IN a recent judgment, the Federal High Court in Makurdi lifted the ban on the use of Human Immuno Deficiency Virus (HIV) vaccines, which its discoverer, Dr Jeremiah Abalaka, claims could cure infected persons and prevent new HIV infections.
The HIV therapy of Abalaka, which generated a lot of controversy for years in Nigeria, was banned by the administration of former President Olusegun Obasanjo.
Following the epoch-making judgment, concerned citizens and stakeholders in health sector have been expressing mixed feelings about the public perception of the vaccines.
Abalaka, an Abuja-based medical practitioner, had filed a lawsuit against the National Agency for Food and Drug Administration and Control (NAFDAC) for outlawing the use of the vaccines which he discovered in 1999 for the treatment and prevention of HIV.
The co-defendants in the suit were the President of the Federal Republic of Nigeria and the Attorney-General of the Federation.

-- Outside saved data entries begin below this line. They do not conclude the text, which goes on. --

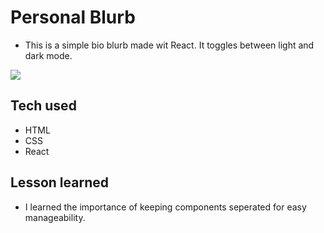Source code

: # Personal Blurb

- This is a simple bio blurb made wit React. It toggles between light and dark mode.

<img src='/blurb.gif'>

## Tech used

- HTML
- CSS
- React

## Lesson learned

- I learned the importance of keeping components seperated for easy manageability.

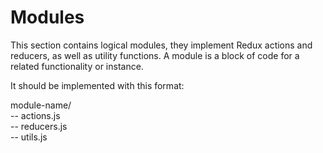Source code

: # Modules

This section contains logical modules, they implement Redux actions and
reducers, as well as utility functions. A module is a block of code for a
related functionality or instance.  

It should be implemented with this format:  
  
module-name/  
-- actions.js  
-- reducers.js  
-- utils.js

Testifying before the court, Abalaka, who also called three witnesses, said that he discovered a recipe to turn the virus in the infected blood of an HIV infected person into both preventive and curative vaccines.
He said that he applied for the patent of the discovery, adding that the application was granted on July 22, 1999.
“I wrote to health institutions and authorities in Nigeria to draw their attention to the discovery to enable them to collaborate with me in efforts to test and confirm the breakthrough.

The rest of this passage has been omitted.